ACC full-year volumes impacted by mine closure, slow economic start to year

ACC full-year volumes impacted by mine closure, slow economic start to year
15 February 2016

ACC Ltd, part of the LafargeHolcim group, reported a 2.4 per cent decline in 2015 sales volumes to 23.62Mt due to the temporary closure of mines serving its Chaibasa and Bargarh plants in eastern India, and the generally slow pace of the economy earlier in the year.

Cement volumes during the final quarter of the year witnessed a turnaround, improving by four per cent YoY to 6Mt.

The company’s focus on cost management helped contain overall production costs, despite a contribution to the the District Mineral Foundation in terms of the provisions of the Mines and Minerals (Development) Amendment Act 2015, higher royalty rates on limestone and one-time costs. The cost of energy, raw materials and packing materials was lower during 2015. A reduction in road freight rates could only partially offset an increase in rail tariffs.
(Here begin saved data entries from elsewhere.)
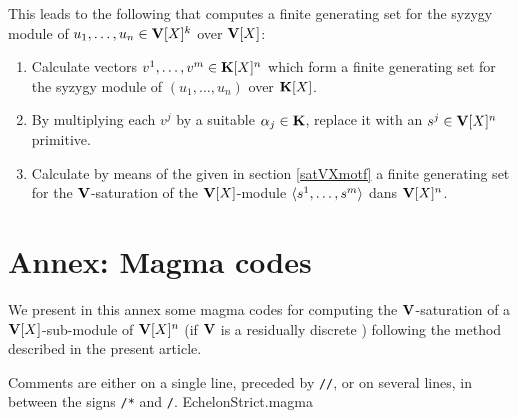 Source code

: This leads to  the following \algo that computes a finite  generating set for the syzygy module of $u_1,\dots,u_n\in\mathbf{V}[X]^k$ over $\mathbf{V}[X]$:
%
\begin{enumerate}
%
\item Calculate vectors  $v^1,\dots,v^m\in\mathbf{K}[X]^n$ which form a finite generating set for the syzygy module of $(u_1,\dots,u_n)$ over $\mathbf{K}[X]$.
%
\item By multiplying each $v^j$ by a suitable $\alpha_j\in\mathbf{K}$, replace it with an $s^j\in\mathbf{V}[X]^n$ primitive.
%
\item Calculate by means of the \algo given in section \ref{satVXmotf} a finite generating set for 
the $\mathbf{V}$-saturation of the $\mathbf{V}[X]$-module  $\langle{s^1,\dots,s^m}\rangle$ dans $\mathbf{V}[X]^n$.
%
\end{enumerate}




\section{Annex:  Magma codes} \label{code}


We present in this annex some  magma codes for computing  the
 $\mathbf{V}$-saturation of a \tf $\mathbf{V}[X]$-sub-module of $\mathbf{V}[X]^{n}$
 (if $\mathbf{V}$ is a residually discrete \ddv) following the method described in the present article.

\smallskip Comments are  either on  a single line, preceded by {\tt //},
or on several lines, in between the signs {\tt /*} and {\tt */}.
\newpage
{\small  {EchelonStrict.magma}
}




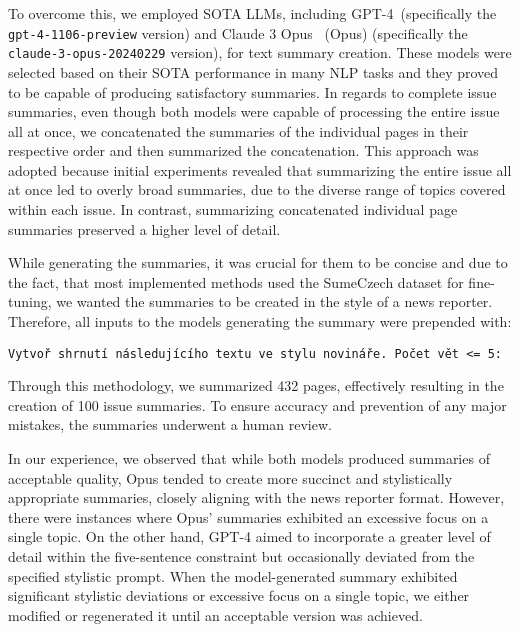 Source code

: \documentclass[english, ba, kiv, he, iso690numb, pdf, viewonly]{fasthesis}
\begin{document}
To overcome this, we employed SOTA LLMs, including GPT-4~\cite{openai2024gpt4}(specifically the \texttt{gpt-4-1106-preview} version) and Claude 3 Opus~\cite{anthropic-2024} (Opus) (specifically the \texttt{claude-3-opus-20240229} version), for text summary creation. These models were selected based on their SOTA performance in many NLP tasks and they proved to be capable of producing satisfactory summaries. In regards to complete issue summaries, even though both models were capable of processing the entire issue all at once, we concatenated the summaries of the individual pages in their respective order and then summarized the concatenation. This approach was adopted because initial experiments revealed that summarizing the entire issue all at once led to overly broad summaries, due to the diverse range of topics covered within each issue. In contrast, summarizing concatenated individual page summaries preserved a higher level of detail.

While generating the summaries, it was crucial for them to be concise and due to the fact, that most implemented methods used the SumeCzech dataset for fine-tuning, we wanted the summaries to be created in the style of a news reporter. Therefore, all inputs to the models generating the summary were prepended with:
\lstset{style=plainsrc, numbers=none, breaklines=true, 	breakatwhitespace=True,}
\begin{lstlisting}
Vytvoř shrnutí následujícího textu ve stylu novináře. Počet vět <= 5:
\end{lstlisting}
Through this methodology, we summarized 432 pages, effectively resulting in the creation of 100 issue summaries. To ensure accuracy and prevention of any major mistakes, the summaries underwent a human review. 

In our experience, we observed that while both models produced summaries of acceptable quality, Opus tended to create more succinct and stylistically appropriate summaries, closely aligning with the news reporter format. However, there were instances where Opus' summaries exhibited an excessive focus on a single topic. On the other hand, GPT-4 aimed to incorporate a greater level of detail within the five-sentence constraint but occasionally deviated from the specified stylistic prompt. 
When the model-generated summary exhibited significant stylistic deviations or excessive focus on a single topic, we either modified or regenerated it until an acceptable version was achieved.
\end{document}

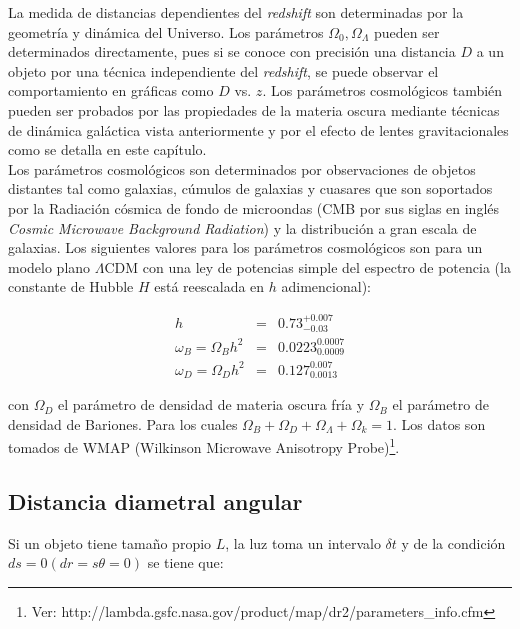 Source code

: La medida de distancias dependientes del \emph{redshift} son determinadas por la geometría y dinámica del Universo. Los parámetros $\Omega_{0} , \Omega_{\Lambda}$ pueden ser determinados directamente, pues si se conoce con precisión una distancia $D$ a un objeto por una técnica independiente del \emph{redshift}, se puede observar el comportamiento en gráficas como $D$ vs. $z$. Los parámetros cosmológicos también pueden ser probados por las propiedades de la materia oscura mediante técnicas de dinámica galáctica vista anteriormente y por el efecto de lentes gravitacionales como se detalla en este capítulo.\\


Los parámetros cosmológicos son determinados por observaciones de objetos distantes tal como galaxias, cúmulos de galaxias y cuasares que son soportados por la Radiación cósmica de fondo de microondas  (CMB por sus siglas en inglés \emph{Cosmic Microwave Background Radiation}) y la distribución a gran escala de galaxias. Los siguientes valores para los parámetros cosmológicos son para un modelo plano $\Lambda$CDM con una ley de potencias simple del espectro de potencia (la constante de Hubble $H$ está reescalada en $h$ adimencional):

\begin{eqnarray}
 h &=& 0.73_{-0.03}^{+0.007} \\
 \omega_B = \Omega_B h^2 &=& 0.0223_{0.0009}^{0.0007} \\
  \omega_D = \Omega_D h^2 &=& 0.127_{0.0013}^{0.007}
\end{eqnarray}

con $\Omega_D$ el parámetro de densidad de materia oscura fría y  $\Omega_B$ el parámetro de densidad de Bariones. Para los cuales $\Omega_B + \Omega_D + \Omega_{\Lambda} +\Omega_k= 1$. Los datos son tomados de WMAP (Wilkinson Microwave Anisotropy Probe)\footnote{Ver: http://lambda.gsfc.nasa.gov/product/map/dr2/parameters\_info.cfm}.




\subsection{Distancia diametral angular}

Si un objeto tiene tamaño propio $L$, la luz toma un intervalo $\delta t$ y de la condición $ds = 0 (dr = s\theta = 0)$ se tiene que:


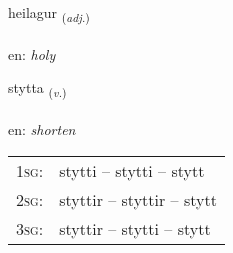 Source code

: \documentclass[frontgrid, backgrid]{flacards}\usepackage[]{graphicx}\usepackage[]{color}
\begin{document}
\renewcommand{\flhead}{\vskip5pt \fboxsep=0pt {\small\bfseries\footnotesize Lýsingarorð | Adjective}}
\renewcommand{\fcfoot}{\vskip5pt \fboxsep=0pt \hspace{2pt}{\small\bfseries\footnotesize 2K}}

\renewcommand{\blhead}{\vskip5pt {\small\bfseries\footnotesize Lýsingarorð | Adjective }}
\renewcommand{\bcfoot}{\vskip5pt \hspace{2pt}{\small\bfseries\footnotesize 2K}}


{heilagur \small{\textsubscript{(\textit{adj.})}} \\[1ex] %
\textphonetic{[heiːlaɣʏr]} \\
en: \emph{holy} \\  [2ex]
\renewcommand*{\arraystretch}{0.8}
}

\renewcommand{\flhead}{\vskip5pt \fboxsep=0pt {\small\bfseries\footnotesize Sagnorð | Verb}}
\renewcommand{\fcfoot}{\vskip5pt \fboxsep=0pt \hspace{2pt}{\small\bfseries\footnotesize 2K}}

\renewcommand{\blhead}{\vskip5pt {\small\bfseries\footnotesize Sagnorð | Verb }}
\renewcommand{\bcfoot}{\vskip5pt \hspace{2pt}{\small\bfseries\footnotesize 2K}}


{stytta \small{\textsubscript{(\textit{v.})}} \\[1ex] %
\textphonetic{[stɪhta]} \\
en: \emph{shorten} \\  [2ex]
\renewcommand*{\arraystretch}{0.8}
\begin{tabular}{p{1cm}l}
\textsc{1sg}: & stytti -- stytti -- stytt \\ 
\textsc{2sg}: & styttir -- styttir -- stytt \\ 
\textsc{3sg}: & styttir -- stytti -- stytt \\ 
\end{tabular}
}
\end{document}
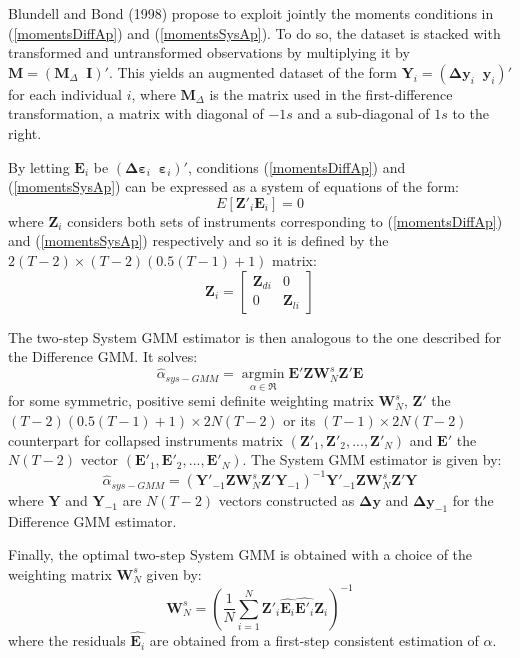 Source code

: \documentclass[a4paper, 12pt]{article}
\begin{document}
Blundell and Bond (1998) propose to exploit jointly the moments conditions in (\ref{momentsDiffAp}) and (\ref{momentsSysAp}). To do so, the dataset is stacked with transformed and untransformed observations by multiplying it by $\mathbf{M}=\left(\mathbf{M}_{\Delta}\;\;\mathbf{I}\right)'$. This yields an augmented dataset of the form $ \mathbf{Y}_{i}=\left(\mathbf{\Delta} \mathbf{y}_{i}\;\;\mathbf{y}_i\right)'$ for each individual $i$, where $\mathbf{M}_{\Delta}$ is the matrix used in the first-difference transformation, a matrix with diagonal of $-1s$ and a sub-diagonal of $1s$ to the right. 

By letting $\mathbf{E}_i$ be $\left(\mathbf{\Delta} \mathbf{\varepsilon}_{i}\;\;\mathbf{\varepsilon}_i\right)'$, conditions (\ref{momentsDiffAp}) and (\ref{momentsSysAp}) can be expressed as a system of equations of the form:
\begin{equation*}
E\left[ \mathbf{Z}'_{i}\mathbf{E}_{i}\right]=0
\end{equation*}
where $\mathbf{Z}_{i}$ considers both sets of instruments corresponding to (\ref{momentsDiffAp}) and (\ref{momentsSysAp}) respectively and so it is defined by the $2(T-2)\times (T-2)(0.5(T-1)+1)$ matrix:
\[{\mathbf{Z}_i} = \left[ {\begin{array}{*{20}{c}}
{{\mathbf{Z}_{di}}}&0\\
0&{{\mathbf{Z}_{li}}}
\end{array}} \right]\]

The two-step System GMM estimator is then analogous to the one described for the Difference GMM. It solves:
\[
{{\hat \alpha }_{sys - GMM}} = \mathop {\arg \min }\limits_{\alpha  \in \Re } \mathbf{E}' \mathbf{Z}{\mathbf{W}_{N}^s}\mathbf{Z}'\mathbf{E} 
\]
for some symmetric, positive semi definite weighting matrix $\mathbf{W}_{N}^s$, $\mathbf{Z}'$ the $(T-2)(0.5(T-1)+1)\times 2N(T-2)$ or its $(T-1)\times 2N(T-2)$ counterpart for collapsed instruments matrix $(\mathbf{Z}'_{1},\mathbf{Z}'_{2},...,\mathbf{Z}'_{N})$ and $\mathbf{E}'$ the $N(T-2)$ vector $(\mathbf{E}'_1,\mathbf{E}'_2,...,\mathbf{E}'_N)$. The System GMM estimator is given by:
\[
{{\hat \alpha }_{sys - GMM}} = {\left( \mathbf{Y}'_{-1}\mathbf{Z} \mathbf{W}_{N}^s \mathbf{Z}' \mathbf{Y}_{-1} \right)^{ - 1}} \mathbf{Y}'_{-1}\mathbf{Z} \mathbf{W}_{N}^s \mathbf{Z}' \mathbf{Y} 
\]
where $\mathbf{Y}$ and $\mathbf{Y}_{-1}$ are $N(T-2)$ vectors constructed as $\mathbf{\Delta y}$ and $\mathbf{\Delta y}_{-1}$ for the Difference GMM estimator.

Finally, the optimal two-step System GMM is obtained with a choice of the weighting matrix $\mathbf{W}_{N}^s$ given by:
\[
\mathbf{W}_{N}^s=\left( \frac{1}{N} \sum\limits_{i=1}^{N} \mathbf{Z}'_{i} \hat{ \mathbf{E}_i} \hat{ \mathbf{E}'_i} \mathbf{Z}_{i} \right)^{-1}
\]
where the residuals $\hat{ \mathbf{E}_i}$ are obtained from a first-step consistent estimation of $\alpha$.
\end{document}

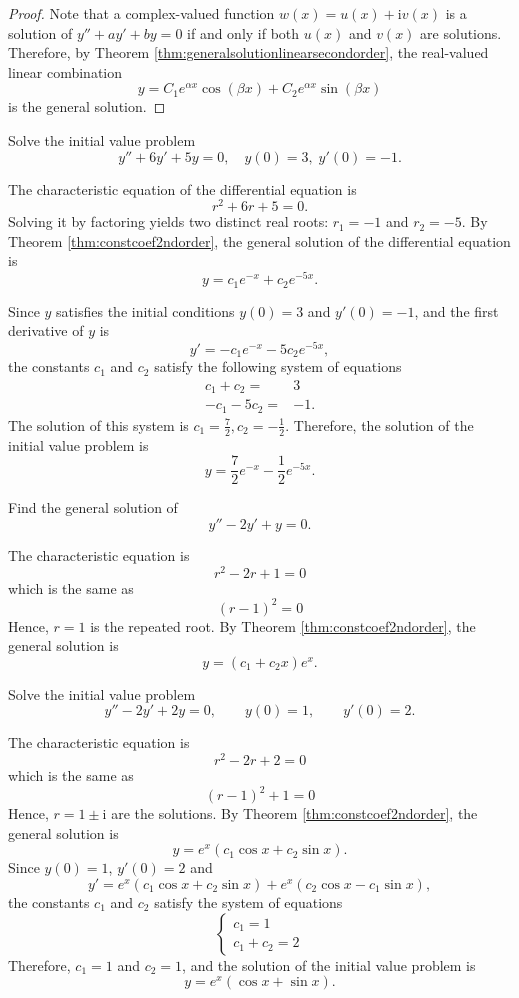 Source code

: \begin{proof}
Note that a complex-valued function $w(x)=u(x)+\mathrm{i}v(x)$ is a solution of $y''+ay'+by=0$ if and only if both $u(x)$ and $v(x)$ are solutions. Therefore, by Theorem \ref{thm:generalsolutionlinearsecondorder}, the real-valued linear combination 
\[y=C_1e^{\alpha x}\cos(\beta  x)+C_2e^{\alpha x}\sin(\beta x)\]
is the general solution.
\end{proof}


\begin{example}
Solve the initial value problem 
\[y''+ 6y'+5y=0, \quad y(0)=3,\; y'(0)=-1.\]
\end{example}
\begin{solution}
The characteristic equation of the differential equation is
\[r^2+6r+5=0.\]
Solving it by factoring yields two distinct real roots: $r_1=-1$ and $r_2=-5$. By Theorem \ref{thm:constcoef2ndorder}, the general solution of the differential equation is
\[y=c_1e^{-x}+c_2e^{-5x}.\]

Since $y$ satisfies the initial conditions $y(0)=3$ and $y'(0)=-1$, and the first derivative of $y$ is
\[y'=-c_1e^{-x}-5c_2e^{-5x},\]
the constants $c_1$ and $c_2$ satisfy the following system of equations
\[
\begin{aligned}
  c_1+ c_2 = & 3 \\ -c_1-5c_2 = & -1.
\end{aligned}
\]
The solution of this system is $c_1=\frac72,c_2=-\frac12$. Therefore, the solution of the initial value problem is
\[y=\frac{7}{2}e^{-x}-\frac{1}{2}e^{-5x}.\]
\end{solution}

\begin{example}
Find the general solution of 
\[  y'' -2y' + y =0.\]
\end{example}
\begin{solution}
The characteristic equation is 
\[r^2 -2r + 1 =0\]
which is the same as 
\[(r-1)^2 =0 \]
Hence, $r=1$ is the repeated root. 
By Theorem \ref{thm:constcoef2ndorder}, the general solution is 
\[y= (c_1  + c_2 x) e^{x}.\]
\end{solution}

\begin{example}
Solve the initial value problem
\[  y'' -2y' + 2y = 0,\qquad y(0)=1,\qquad y'(0)=2.\]
\end{example}
\begin{solution}
The characteristic equation is 
\[r^2 -2r + 2 =0\]
which is the same as 
\[(r-1)^2 + 1 =0 \]
Hence, $r=1\pm \mathrm{i}$ are the solutions. 
By Theorem \ref{thm:constcoef2ndorder}, the general solution is 
\[y= e^x(c_1\cos x + c_2\sin x).\]
Since $y(0)=1$, $y'(0)=2$ and
\[y'=e^x(c_1\cos x + c_2\sin x)+e^x(c_2\cos x - c_1\sin x),\]
the constants $c_1$ and $c_2$ satisfy the system of equations
\[
  \begin{cases}
    c_1=1\\
    c_1+c_2=2
  \end{cases}
\]
Therefore, $c_1=1$ and $c_2=1$, and the solution of the initial value problem is
\[y=e^x(\cos x + \sin x).\]
\end{solution}

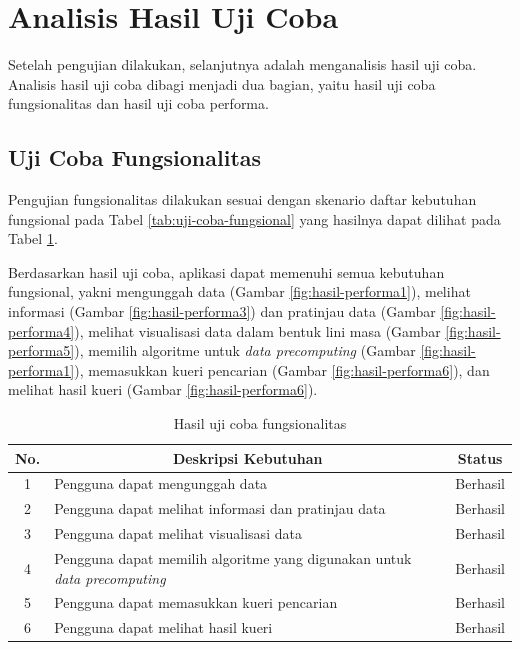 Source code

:\section{Analisis Hasil Uji Coba}
\tab Setelah pengujian dilakukan, selanjutnya adalah menganalisis hasil uji coba. Analisis hasil uji coba dibagi menjadi dua bagian, yaitu hasil uji coba fungsionalitas dan hasil uji coba performa.

\subsection{Uji Coba Fungsionalitas}
\tab Pengujian fungsionalitas dilakukan sesuai dengan skenario daftar kebutuhan fungsional pada Tabel \ref{tab:uji-coba-fungsional} yang hasilnya dapat dilihat pada Tabel \ref{tab:hasil-uji-coba-fungsional}. 

Berdasarkan hasil uji coba, aplikasi dapat memenuhi semua kebutuhan fungsional, yakni mengunggah data (Gambar \ref{fig:hasil-performa1}), melihat informasi (Gambar \ref{fig:hasil-performa3}) dan pratinjau data (Gambar \ref{fig:hasil-performa4}), melihat visualisasi data dalam bentuk lini masa (Gambar \ref{fig:hasil-performa5}), memilih algoritme untuk \textit{data precomputing} (Gambar \ref{fig:hasil-performa1}), memasukkan kueri pencarian (Gambar \ref{fig:hasil-performa6}), dan melihat hasil kueri (Gambar \ref{fig:hasil-performa6}).

\begin{table}[H]
	\centering
	\begin{tabular}{ | c | p{5cm} | p{2cm} | }
		\hline
		\multicolumn{1}{|c}{\textbf{No.}} & \multicolumn{1}{|c}{\textbf{Deskripsi Kebutuhan}} & \multicolumn{1}{|c|}{\textbf{Status}}\\ \hline \hline
		1 & Pengguna dapat mengunggah data & Berhasil\\ \hline
		2 & Pengguna dapat melihat informasi dan pratinjau data & Berhasil\\ \hline
		3 & Pengguna dapat melihat visualisasi data & Berhasil \\ \hline
		4 & Pengguna dapat memilih algoritme yang digunakan untuk \textit{data precomputing} & Berhasil\\ \hline
		5 & Pengguna dapat memasukkan kueri pencarian & Berhasil \\ \hline
		6 & Pengguna dapat melihat hasil kueri & Berhasil\\ \hline
	\end{tabular} \caption{Hasil uji coba fungsionalitas}
	\label{tab:hasil-uji-coba-fungsional}
\end{table}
During the year, consolidated sales turnover was down marginally to INR114.33bn (US$1.68bn) from INR114.8bn a year earlier. EBITDA on a full-year basis improved by 1.6 per cent.

Jamul expansion update
The company added that the ongoing expansion project at Jamul in Chhattisgarh state, which comprises a new clinker line and grinding facility at Jamul, together with a new grinding unit at Sindri in Jharkhand, is nearing completion and expected to be commissioned in the 2Q16.

Optimistic on outlook
ACC said that although demand in 2015 was weak, it foresees India’s economy moving ahead supported by growth in all major sectors. The company is optimistic on the outlook for the domestic construction and building materials sector – particularly in terms of the cement and concrete sectors – given the government’s continued focus on infrastructure development and initiatives such as ‘Housing for All, ‘Smart Cities’ and concrete roads.